## [Exercise input]
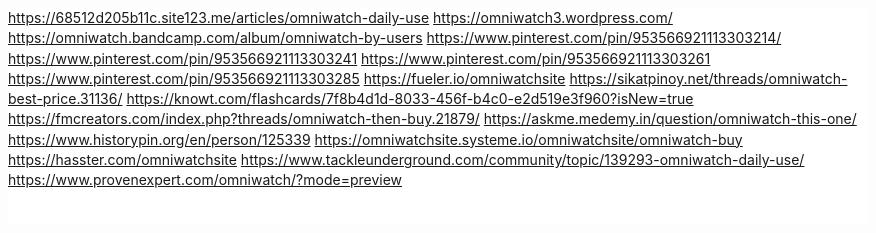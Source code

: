https://68512d205b11c.site123.me/articles/omniwatch-daily-use
https://omniwatch3.wordpress.com/
https://omniwatch.bandcamp.com/album/omniwatch-by-users
https://www.pinterest.com/pin/953566921113303214/
https://www.pinterest.com/pin/953566921113303241
https://www.pinterest.com/pin/953566921113303261
https://www.pinterest.com/pin/953566921113303285
https://fueler.io/omniwatchsite
https://sikatpinoy.net/threads/omniwatch-best-price.31136/
https://knowt.com/flashcards/7f8b4d1d-8033-456f-b4c0-e2d519e3f960?isNew=true
https://fmcreators.com/index.php?threads/omniwatch-then-buy.21879/
https://askme.medemy.in/question/omniwatch-this-one/
https://www.historypin.org/en/person/125339
https://omniwatchsite.systeme.io/omniwatchsite/omniwatch-buy
https://hasster.com/omniwatchsite
https://www.tackleunderground.com/community/topic/139293-omniwatch-daily-use/
https://www.provenexpert.com/omniwatch/?mode=preview 

 

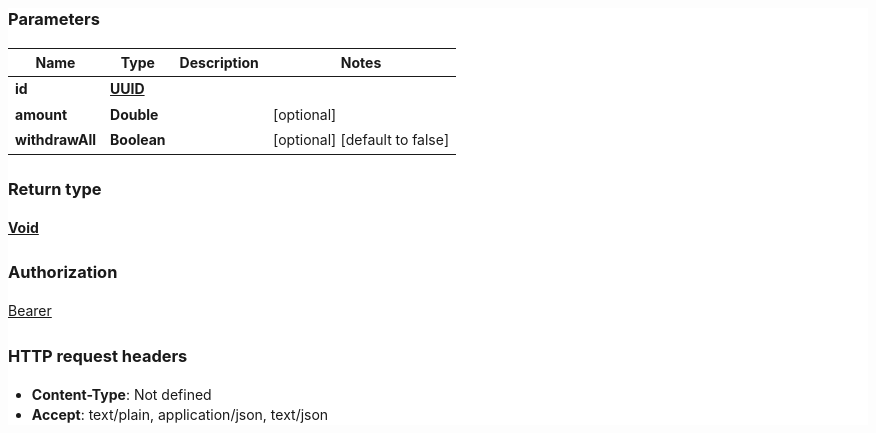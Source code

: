 ### Parameters

Name | Type | Description  | Notes
------------- | ------------- | ------------- | -------------
 **id** | [**UUID**](.md)|  |
 **amount** | **Double**|  | [optional]
 **withdrawAll** | **Boolean**|  | [optional] [default to false]

### Return type

[**Void**](.md)

### Authorization

[Bearer](../README.md#Bearer)

### HTTP request headers

 - **Content-Type**: Not defined
 - **Accept**: text/plain, application/json, text/json

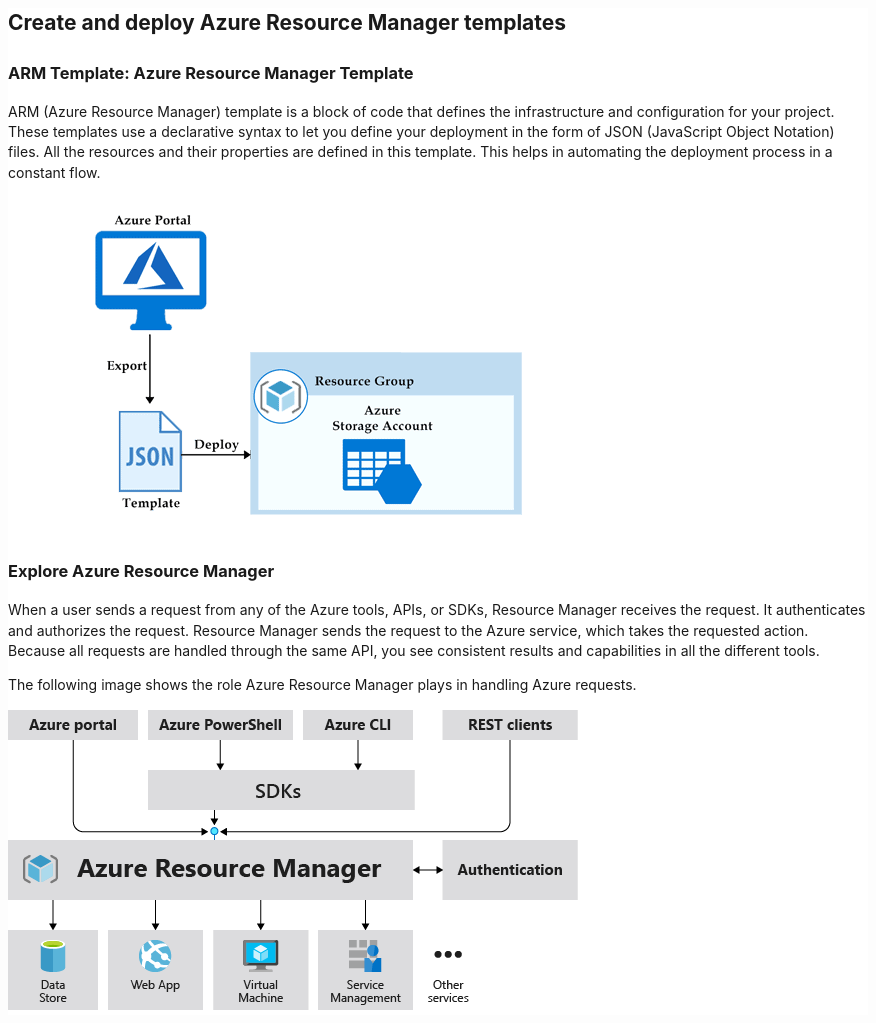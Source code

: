 
## Create and deploy Azure Resource Manager templates

### ARM Template: Azure Resource Manager Template

ARM (Azure Resource Manager) template is a block of code that defines the infrastructure and configuration for your project. These templates use a declarative syntax to let you define your deployment in the form of JSON (JavaScript Object Notation) files. All the resources and their properties are defined in this template. This helps in automating the deployment process in a constant flow.

![alt text](images/create_arm_01.png)

### Explore Azure Resource Manager

When a user sends a request from any of the Azure tools, APIs, or SDKs, Resource Manager receives the request. It authenticates and authorizes the request. Resource Manager sends the request to the Azure service, which takes the requested action. Because all requests are handled through the same API, you see consistent results and capabilities in all the different tools.

The following image shows the role Azure Resource Manager plays in handling Azure requests.

![alt text](images/create_arm_02.png)
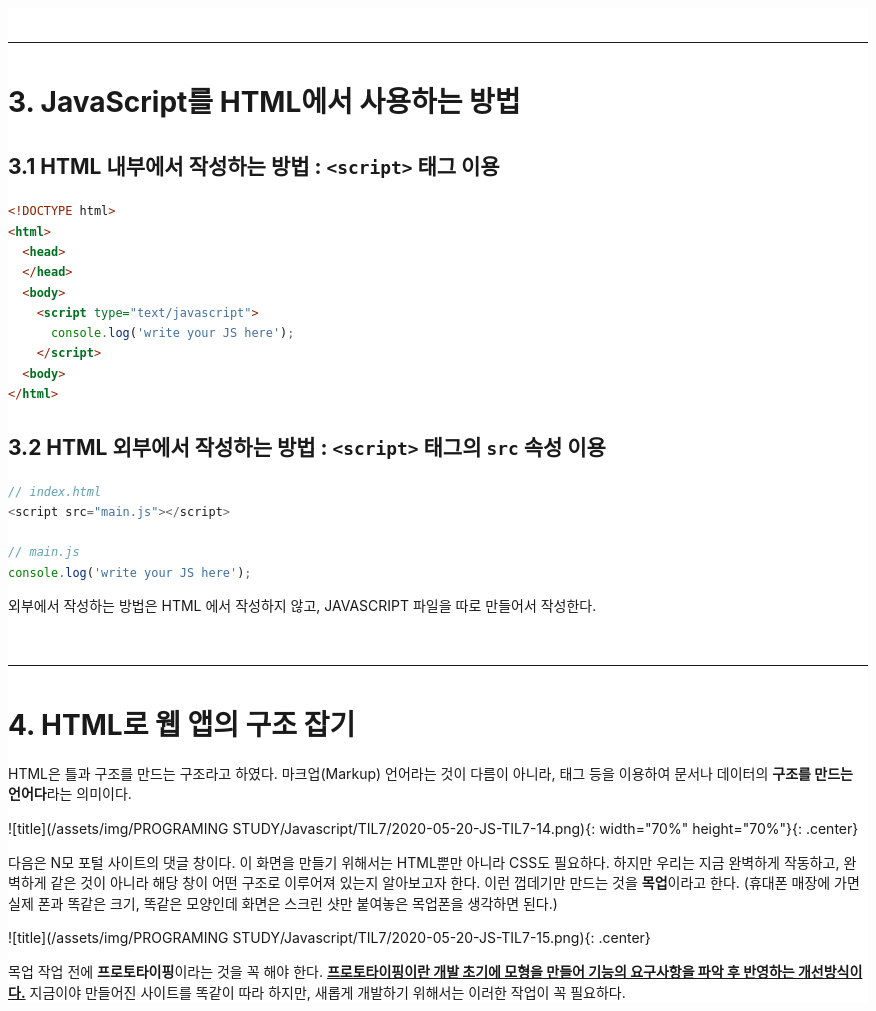 <br>

***

# 3. JavaScript를 HTML에서 사용하는 방법

## 3.1  HTML 내부에서 작성하는 방법 : `<script>` 태그 이용

```html
<!DOCTYPE html>
<html>
  <head>
  </head>
  <body>
    <script type="text/javascript">
      console.log('write your JS here');
    </script>
  <body>
</html>
```

## 3.2  HTML 외부에서 작성하는 방법 : `<script>` 태그의 `src` 속성 이용

```js
// index.html
<script src="main.js"></script>

// main.js
console.log('write your JS here');
```

외부에서 작성하는 방법은 HTML 에서 작성하지 않고, JAVASCRIPT 파일을 따로 만들어서 작성한다.

<br>

***

# 4. HTML로 웹 앱의 구조 잡기

HTML은 틀과 구조를 만드는 구조라고 하였다. 마크업(Markup) 언어라는 것이 다름이 아니라, 태그 등을 이용하여 문서나 데이터의 **구조를 만드는 언어다**라는 의미이다.

![title](/assets/img/PROGRAMING STUDY/Javascript/TIL7/2020-05-20-JS-TIL7-14.png){: width="70%" height="70%"}{: .center}

다음은 N모 포털 사이트의 댓글 창이다. 이 화면을 만들기 위해서는 HTML뿐만 아니라 CSS도 필요하다. 하지만 우리는 지금 완벽하게 작동하고, 완벽하게 같은 것이 아니라 해당 창이 어떤 구조로 이루어져 있는지 알아보고자 한다. 이런 껍데기만 만드는 것을 **목업**이라고 한다. (휴대폰 매장에 가면 실제 폰과 똑같은 크기, 똑같은 모양인데 화면은 스크린 샷만 붙여놓은 목업폰을 생각하면 된다.)

![title](/assets/img/PROGRAMING STUDY/Javascript/TIL7/2020-05-20-JS-TIL7-15.png){: .center}

목업 작업 전에 **프로토타이핑**이라는 것을 꼭 해야 한다. **<u>프로토타이핑이란 개발 초기에 모형을 만들어 기능의 요구사항을 파악 후 반영하는 개선방식이다.</u>** 지금이야 만들어진 사이트를 똑같이 따라 하지만, 새롭게 개발하기 위해서는 이러한 작업이 꼭 필요하다.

## [Required action]
Some lines contain the word "필요하다". Pull each one out of the listing.

## [Your response]
다음은 N모 포털 사이트의 댓글 창이다. 이 화면을 만들기 위해서는 HTML뿐만 아니라 CSS도 필요하다. 하지만 우리는 지금 완벽하게 작동하고, 완벽하게 같은 것이 아니라 해당 창이 어떤 구조로 이루어져 있는지 알아보고자 한다. 이런 껍데기만 만드는 것을 **목업**이라고 한다. (휴대폰 매장에 가면 실제 폰과 똑같은 크기, 똑같은 모양인데 화면은 스크린 샷만 붙여놓은 목업폰을 생각하면 된다.)
목업 작업 전에 **프로토타이핑**이라는 것을 꼭 해야 한다. **<u>프로토타이핑이란 개발 초기에 모형을 만들어 기능의 요구사항을 파악 후 반영하는 개선방식이다.</u>** 지금이야 만들어진 사이트를 똑같이 따라 하지만, 새롭게 개발하기 위해서는 이러한 작업이 꼭 필요하다.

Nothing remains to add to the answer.